How to complete this task:
Copy the records. Keep every line exactly as it is.

Records for the task:
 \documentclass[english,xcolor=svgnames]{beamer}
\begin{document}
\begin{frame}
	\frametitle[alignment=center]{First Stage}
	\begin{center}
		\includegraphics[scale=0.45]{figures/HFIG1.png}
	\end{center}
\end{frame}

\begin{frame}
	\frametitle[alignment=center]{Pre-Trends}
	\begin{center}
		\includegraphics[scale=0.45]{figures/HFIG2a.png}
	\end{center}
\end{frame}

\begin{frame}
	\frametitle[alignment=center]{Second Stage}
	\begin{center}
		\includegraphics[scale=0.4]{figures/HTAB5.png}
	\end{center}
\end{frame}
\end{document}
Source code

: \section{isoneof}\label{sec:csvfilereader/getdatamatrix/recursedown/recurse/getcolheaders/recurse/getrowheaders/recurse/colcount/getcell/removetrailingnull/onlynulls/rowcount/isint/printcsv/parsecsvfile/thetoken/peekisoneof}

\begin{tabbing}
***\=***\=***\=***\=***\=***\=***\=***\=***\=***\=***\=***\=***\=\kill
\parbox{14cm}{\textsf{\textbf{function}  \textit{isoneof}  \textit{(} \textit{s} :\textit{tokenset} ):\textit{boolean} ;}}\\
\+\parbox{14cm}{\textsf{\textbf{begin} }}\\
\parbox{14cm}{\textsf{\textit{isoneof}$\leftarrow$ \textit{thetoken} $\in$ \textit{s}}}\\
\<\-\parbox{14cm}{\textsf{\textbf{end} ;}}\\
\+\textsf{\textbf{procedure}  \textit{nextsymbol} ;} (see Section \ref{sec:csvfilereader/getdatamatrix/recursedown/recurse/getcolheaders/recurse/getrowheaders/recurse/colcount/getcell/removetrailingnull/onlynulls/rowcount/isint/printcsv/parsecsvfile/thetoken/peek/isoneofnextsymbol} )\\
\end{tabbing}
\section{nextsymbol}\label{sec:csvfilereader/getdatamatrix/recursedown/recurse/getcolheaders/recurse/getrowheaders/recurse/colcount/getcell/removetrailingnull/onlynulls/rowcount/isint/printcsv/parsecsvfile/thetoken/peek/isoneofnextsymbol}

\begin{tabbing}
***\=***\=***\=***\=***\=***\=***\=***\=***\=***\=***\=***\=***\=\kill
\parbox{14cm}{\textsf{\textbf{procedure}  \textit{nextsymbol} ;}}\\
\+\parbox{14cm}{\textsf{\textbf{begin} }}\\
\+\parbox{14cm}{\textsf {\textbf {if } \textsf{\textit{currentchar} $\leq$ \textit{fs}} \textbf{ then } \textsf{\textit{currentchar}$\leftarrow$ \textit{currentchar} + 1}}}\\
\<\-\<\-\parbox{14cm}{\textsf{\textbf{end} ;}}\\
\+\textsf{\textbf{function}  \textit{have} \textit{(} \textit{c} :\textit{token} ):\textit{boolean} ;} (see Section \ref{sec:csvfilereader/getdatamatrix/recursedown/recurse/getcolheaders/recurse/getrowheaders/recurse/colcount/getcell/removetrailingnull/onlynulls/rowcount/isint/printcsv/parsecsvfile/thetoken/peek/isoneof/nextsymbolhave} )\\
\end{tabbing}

Result of this task:
 \documentclass[english,xcolor=svgnames]{beamer}
\begin{document}
\begin{frame}
	\frametitle[alignment=center]{First Stage}
	\begin{center}
		\includegraphics[scale=0.45]{figures/HFIG1.png}
	\end{center}
\end{frame}

\begin{frame}
	\frametitle[alignment=center]{Pre-Trends}
	\begin{center}
		\includegraphics[scale=0.45]{figures/HFIG2a.png}
	\end{center}
\end{frame}

\begin{frame}
	\frametitle[alignment=center]{Second Stage}
	\begin{center}
		\includegraphics[scale=0.4]{figures/HTAB5.png}
	\end{center}
\end{frame}
\end{document}
Source code

: \section{isoneof}\label{sec:csvfilereader/getdatamatrix/recursedown/recurse/getcolheaders/recurse/getrowheaders/recurse/colcount/getcell/removetrailingnull/onlynulls/rowcount/isint/printcsv/parsecsvfile/thetoken/peekisoneof}

\begin{tabbing}
***\=***\=***\=***\=***\=***\=***\=***\=***\=***\=***\=***\=***\=\kill
\parbox{14cm}{\textsf{\textbf{function}  \textit{isoneof}  \textit{(} \textit{s} :\textit{tokenset} ):\textit{boolean} ;}}\\
\+\parbox{14cm}{\textsf{\textbf{begin} }}\\
\parbox{14cm}{\textsf{\textit{isoneof}$\leftarrow$ \textit{thetoken} $\in$ \textit{s}}}\\
\<\-\parbox{14cm}{\textsf{\textbf{end} ;}}\\
\+\textsf{\textbf{procedure}  \textit{nextsymbol} ;} (see Section \ref{sec:csvfilereader/getdatamatrix/recursedown/recurse/getcolheaders/recurse/getrowheaders/recurse/colcount/getcell/removetrailingnull/onlynulls/rowcount/isint/printcsv/parsecsvfile/thetoken/peek/isoneofnextsymbol} )\\
\end{tabbing}
\section{nextsymbol}\label{sec:csvfilereader/getdatamatrix/recursedown/recurse/getcolheaders/recurse/getrowheaders/recurse/colcount/getcell/removetrailingnull/onlynulls/rowcount/isint/printcsv/parsecsvfile/thetoken/peek/isoneofnextsymbol}

\begin{tabbing}
***\=***\=***\=***\=***\=***\=***\=***\=***\=***\=***\=***\=***\=\kill
\parbox{14cm}{\textsf{\textbf{procedure}  \textit{nextsymbol} ;}}\\
\+\parbox{14cm}{\textsf{\textbf{begin} }}\\
\+\parbox{14cm}{\textsf {\textbf {if } \textsf{\textit{currentchar} $\leq$ \textit{fs}} \textbf{ then } \textsf{\textit{currentchar}$\leftarrow$ \textit{currentchar} + 1}}}\\
\<\-\<\-\parbox{14cm}{\textsf{\textbf{end} ;}}\\
\+\textsf{\textbf{function}  \textit{have} \textit{(} \textit{c} :\textit{token} ):\textit{boolean} ;} (see Section \ref{sec:csvfilereader/getdatamatrix/recursedown/recurse/getcolheaders/recurse/getrowheaders/recurse/colcount/getcell/removetrailingnull/onlynulls/rowcount/isint/printcsv/parsecsvfile/thetoken/peek/isoneof/nextsymbolhave} )\\
\end{tabbing}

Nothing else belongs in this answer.